= Scott Pingel =

American bassist

Scott Pingel is an American bassist who is the principal bassist in the San Francisco Symphony. He had been the principal bassist with the Charleston Symphony Orchestra. In 2011 Pingel had the privilege of performing on the acclaimed Karr-Koussevitzky bass for his solo debut with Andrei Gorbatenko and the San Francisco Academy Orchestra.

Beyond his work with classical music, Pingel has also played jazz. His college bandleader said, "Scott could impress a great jazz bassist like Victor Wooten enough to get him to tutor him over a speaker phone and then turn around and win an orchestral performance fellowship at one of the country’s most prestigious music schools." In fact, Pingel had played with Jazz greats Michael Brecker and Geoff Keezer before becoming a strictly classical musician. Pingel was educated at the University of Wisconsin-Eau Claire where he received his Bachelor of Music degree. He received a Master's Degree in orchestral performance and a professional studies certificate from the Manhattan School of Music on a full scholarship.

==Metallica: S&M2==
On September 6 and 8, 2019, as part of the San Francisco Symphony Orchestra, and alongside heavy metal icons Metallica, Pingel participated in the inaugural concert at the newly-opened Chase Center, home to the Golden State Warriors. The concert, entitled S&M^{2}, was a 20th anniversary celebration of the first time the two musical acts combined talents back in 1999, under the direction of the late Michael Kamen. Pingel stunned the audience on both nights of the historic show with a thrilling solo tribute (joined toward the end by Metallica drummer, Lars Ulrich) to Metallica's late and beloved bass player, Cliff Burton.

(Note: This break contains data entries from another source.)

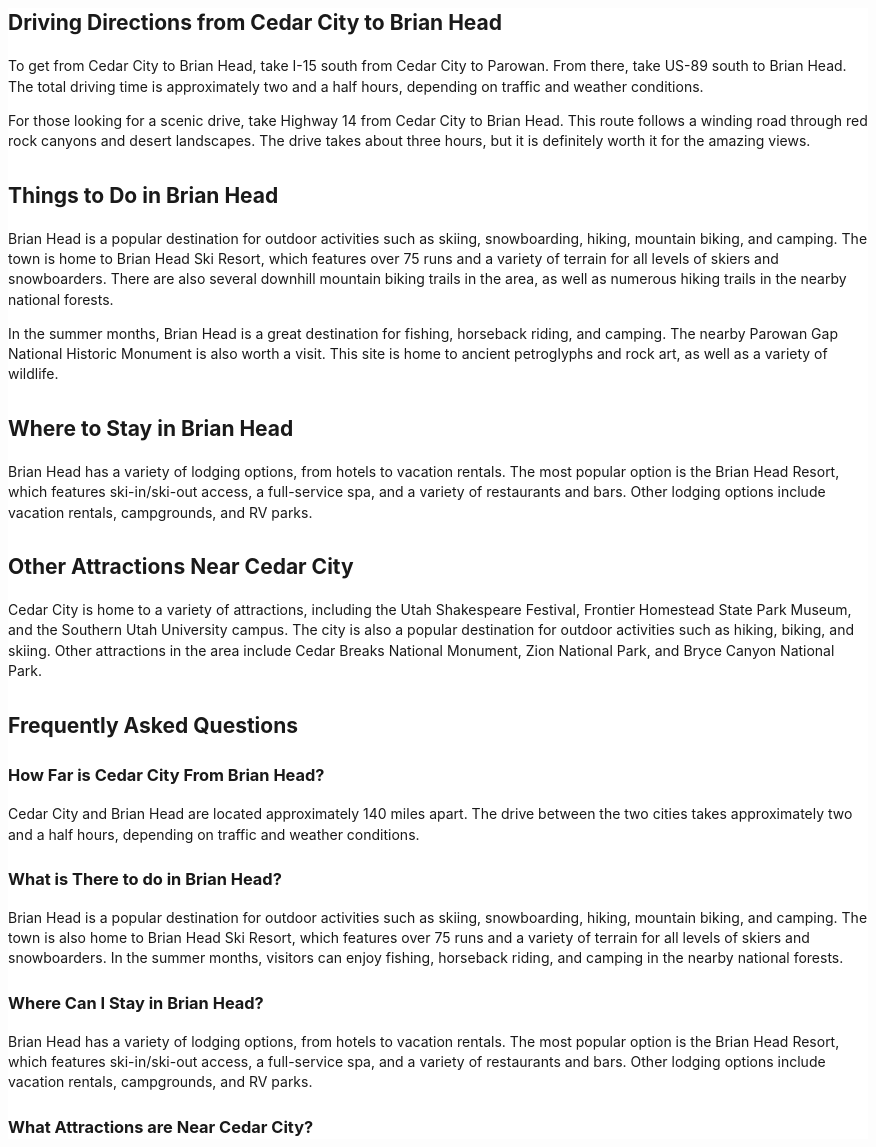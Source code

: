 <h2>Driving Directions from Cedar City to Brian Head</h2>

<p>To get from Cedar City to Brian Head, take I-15 south from Cedar City to Parowan. From there, take US-89 south to Brian Head. The total driving time is approximately two and a half hours, depending on traffic and weather conditions.</p>

<p>For those looking for a scenic drive, take Highway 14 from Cedar City to Brian Head. This route follows a winding road through red rock canyons and desert landscapes. The drive takes about three hours, but it is definitely worth it for the amazing views.</p>

<h2>Things to Do in Brian Head</h2>

<p>Brian Head is a popular destination for outdoor activities such as skiing, snowboarding, hiking, mountain biking, and camping. The town is home to Brian Head Ski Resort, which features over 75 runs and a variety of terrain for all levels of skiers and snowboarders. There are also several downhill mountain biking trails in the area, as well as numerous hiking trails in the nearby national forests.</p>

<p>In the summer months, Brian Head is a great destination for fishing, horseback riding, and camping. The nearby Parowan Gap National Historic Monument is also worth a visit. This site is home to ancient petroglyphs and rock art, as well as a variety of wildlife.</p>

<h2>Where to Stay in Brian Head</h2>

<p>Brian Head has a variety of lodging options, from hotels to vacation rentals. The most popular option is the Brian Head Resort, which features ski-in/ski-out access, a full-service spa, and a variety of restaurants and bars. Other lodging options include vacation rentals, campgrounds, and RV parks.</p>

<h2>Other Attractions Near Cedar City</h2>

<p>Cedar City is home to a variety of attractions, including the Utah Shakespeare Festival, Frontier Homestead State Park Museum, and the Southern Utah University campus. The city is also a popular destination for outdoor activities such as hiking, biking, and skiing. Other attractions in the area include Cedar Breaks National Monument, Zion National Park, and Bryce Canyon National Park.</p>

<h2>Frequently Asked Questions</h2>

<h3>How Far is Cedar City From Brian Head?</h3>

<p>Cedar City and Brian Head are located approximately 140 miles apart. The drive between the two cities takes approximately two and a half hours, depending on traffic and weather conditions.</p>

<h3>What is There to do in Brian Head?</h3>

<p>Brian Head is a popular destination for outdoor activities such as skiing, snowboarding, hiking, mountain biking, and camping. The town is also home to Brian Head Ski Resort, which features over 75 runs and a variety of terrain for all levels of skiers and snowboarders. In the summer months, visitors can enjoy fishing, horseback riding, and camping in the nearby national forests.</p>

<h3>Where Can I Stay in Brian Head?</h3>

<p>Brian Head has a variety of lodging options, from hotels to vacation rentals. The most popular option is the Brian Head Resort, which features ski-in/ski-out access, a full-service spa, and a variety of restaurants and bars. Other lodging options include vacation rentals, campgrounds, and RV parks.</p>

<h3>What Attractions are Near Cedar City?</h3>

Pingel was familiar with Burton's style. His older brother was a "big fan" of Metallica that often played Burton's signature solo "Anesthesia (Pulling Teeth)," from the band's debut album, Kill 'Em All. Pingel actually pitched the idea to the band, saying, "I ran through it and they loved it, so I knew I was in the show at that point." Drummer Lars Ulrich said of the composition, "To me, what Scott is doing is the ultimate tribute."